You are viewing a plain text version of this content. The canonical link for it is here.
Posted to user@flink.apache.org by Theofilos Kakantousis <tk...@kth.se> on 2016/04/19 14:37:10 UTC

Flink on Yarn - ApplicationMaster command

Hi everyone,

I'm using Flink 0.10.1 and hadoop 2.4.0 to implement a client that 
submits a flink application to Yarn. To keep it simple I use the 
ConnectedComponents app from flink examples.

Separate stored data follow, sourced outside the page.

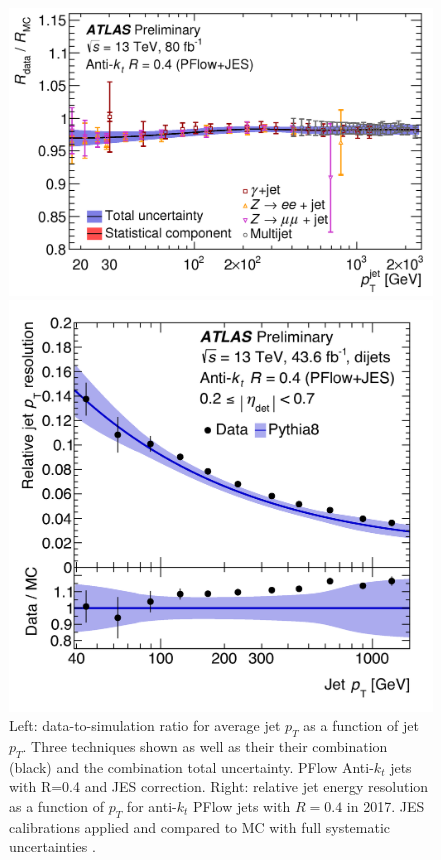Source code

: \begin{figure}[!h]
    \centering
  \begin{minipage}[b]{0.5\textwidth}
  \includegraphics[width=\textwidth]{Pictures/ParticleFlowScale.png}
  \end{minipage}
  \hspace{.5cm}
  \begin{minipage}[b]{0.4\textwidth}
    \includegraphics[width=\textwidth]{Pictures/ParticleFlowResolution.png}
  \end{minipage}
    \caption{ Left: data-to-simulation ratio for average jet $p_T$ as a function of jet $p_T$. Three techniques shown as well as their their combination (black) and the combination total uncertainty. PFlow Anti-$k_t$ jets with R=0.4 and JES correction. Right: relative jet energy resolution as a function of $p_T$ for anti-$k_t$ PFlow jets with $R=0.4$ in 2017. JES calibrations applied and compared to MC with full systematic uncertainties \cite{JETEtmiss}.}
    \label{fig:ScaleRes}
\end{figure}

I set the required properties (Resources, AM ContainerLaunchContext 
etc.) on the YARN client interface. What happens is the JobManager and 
TaskManager processes start and based on the logs containers are running 
but the actual application does not start. I'm probably missing the 
proper way to pass parameters to the ApplicationMaster and it cannot 
pick up the application it needs to run. Anyone knows where I could get 
some info on how to pass runtime params to the AppMaster?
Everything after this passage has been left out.